On 27 April 1913, in the early hours of the morning, the Hongkong and Shanghai Bank, acting on behalf of a Consortium of five western powers, and representatives of the republican government of China signed what became known as the Reorganisation Loan. They did so in conditions of the utmost secrecy since there was concern that, if word got out, anti-imperialist forces would seek to prevent its completion.(1) It was the culmination of a process which had begun 15 years earlier, which saw China steadily mortgaging its revenues to fund the punitive indemnities imposed following the Sino-Japanese War (1894–5) and the Boxer Uprising (1900), and to finance the building of the country’s railways. To prop up Yuan Shikai’s fledgling regime following the fall of the Qing in 1911, something more fundamental was required. With the Customs tariffs already used up, the salt gabelle was the only significant security left available.
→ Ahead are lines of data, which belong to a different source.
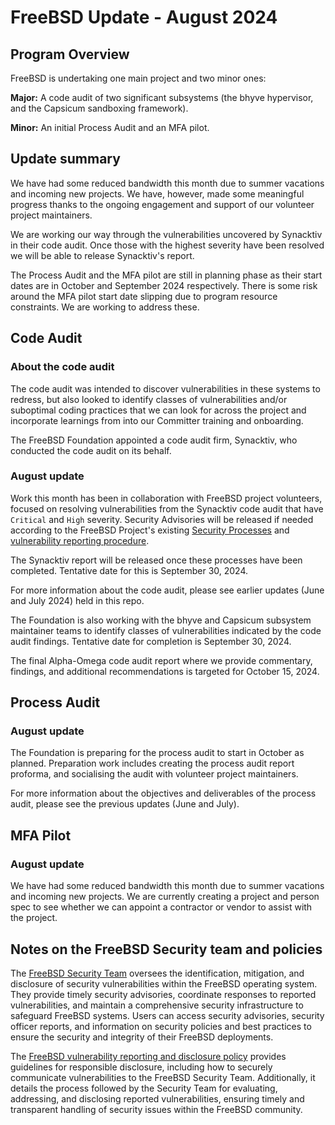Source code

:# FreeBSD Update - August 2024

## Program Overview
FreeBSD is undertaking one main project and two minor ones:

**Major:** A code audit of two significant subsystems (the bhyve hypervisor, and the Capsicum sandboxing framework).

**Minor:** An initial Process Audit and an MFA pilot.

## Update summary
We have had some reduced bandwidth this month due to summer vacations and incoming new projects. We have, however, made some meaningful progress thanks to the ongoing engagement and support of our volunteer project maintainers. 

We are working our way through the vulnerabilities uncovered by Synacktiv in their code audit. Once those with the highest severity have been resolved we will be able to release Synacktiv's report. 

The Process Audit and the MFA pilot are still in planning phase as their start dates are in October and September 2024 respectively. There is some risk around the MFA pilot start date slipping due to program resource constraints. We are working to address these. 

## Code Audit

### About the code audit
The code audit was intended to discover vulnerabilities in these systems to
redress, but also looked to identify classes of vulnerabilities and/or
suboptimal coding practices that we can look for across the project and
incorporate learnings from into our Committer training and onboarding.

The FreeBSD Foundation appointed a code audit firm, Synacktiv, who conducted the code audit on its behalf.

### August update
Work this month has been in collaboration with FreeBSD project volunteers, focused on resolving vulnerabilities from the Synacktiv code audit that have `Critical` and `High` severity. Security Advisories will be released if needed according to the FreeBSD Project's existing [Security Processes](https://www.freebsd.org/security/) and [vulnerability reporting procedure](https://www.freebsd.org/security/reporting/).

The Synacktiv report will be released once these processes have been completed. Tentative date for this is September 30, 2024.

For more information about the code audit, please see earlier updates (June and July 2024) held in this repo. 

The Foundation is also working with the bhyve and Capsicum subsystem maintainer teams to identify classes of vulnerabilities indicated by the code audit findings. Tentative date for completion is September 30, 2024.

The final Alpha-Omega code audit report where we provide commentary, findings, and additional recommendations is targeted for October 15, 2024.

## Process Audit 
### August update

The Foundation is preparing for the process audit to start in October as planned. Preparation work includes creating the process audit report proforma, and socialising the audit with volunteer project maintainers.

For more information about the objectives and deliverables of the process audit, please see the previous updates (June and July).

## MFA Pilot 
### August update

We have had some reduced bandwidth this month due to summer vacations and incoming new projects. We are currently creating a project and person spec to see whether we can appoint a contractor or vendor to assist with the project.

## Notes on the FreeBSD Security team and policies

The [FreeBSD Security Team](https://www.freebsd.org/administration/#t-secteam) oversees the identification, mitigation, and disclosure of security vulnerabilities within the FreeBSD operating system. They provide timely security advisories, coordinate responses to reported vulnerabilities, and maintain a comprehensive security infrastructure to safeguard FreeBSD systems. Users can access security advisories, security officer reports, and information on security policies and best practices to ensure the security and integrity of their FreeBSD deployments.

The [FreeBSD vulnerability reporting and disclosure policy](https://www.freebsd.org/security/reporting/) provides guidelines for responsible disclosure, including how to securely communicate vulnerabilities to the FreeBSD Security Team. Additionally, it details the process followed by the Security Team for evaluating, addressing, and disclosing reported vulnerabilities, ensuring timely and transparent handling of security issues within the FreeBSD community.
In return for a loan of £25 million, the Consortium assumed control over its collection and, effectively, over China’s economy.(2)
This was, as most acknowledge, the high point of financial imperialism in China.(3) However, whilst not challenging this view, Phoebe Chow contends that, as the title of her book implies, the seeds of ‘imperial retreat’ had already been sown in the Foreign Office mind: by 1901, there were, she says, ‘subtle changes in how opinion-makers and policy-makers wrote about China’ and, by 1906, Sir Edward Grey, the Foreign Secretary in the newly-elected liberal government, had become ‘willing to embark on a new policy of gradual retreat from China’. It is a bold and novel thesis and one that allows for a powerful analysis of Sino-British relations in the early 20th century, and of the wider issue of how foreign policy was already being shaped by public opinion, whatever its exact form at that time.
However, her argument raises a number of questions: first, whether there were any signs of retreat as early as 1906, secondly, whilst there may have been a shift in the official approach to China at that time, whether this reflected a policy of such retreat and, thirdly, whether there was ever any such policy as opposed to an ad hoc response to events as and when they occurred. These questions are generated by Chow’s own assertion that, in the first decade of the 20th century ‘British policy can be seen as continuing a pattern of imperial rapaciousness’ and that, between 1911 and 1918, ‘ostensibly, the British resolve to maintain informal empire in China continued unabated’. If imperial rapaciousness was continuing unabated, it may be asked, how is that consistent with Britain already having decided to beat retreat? To answer this, Chow points to a number of concessions ostensibly made by Britain to Chinese nationalism, first, during the 1900s and, then in the aftermath of the First World War.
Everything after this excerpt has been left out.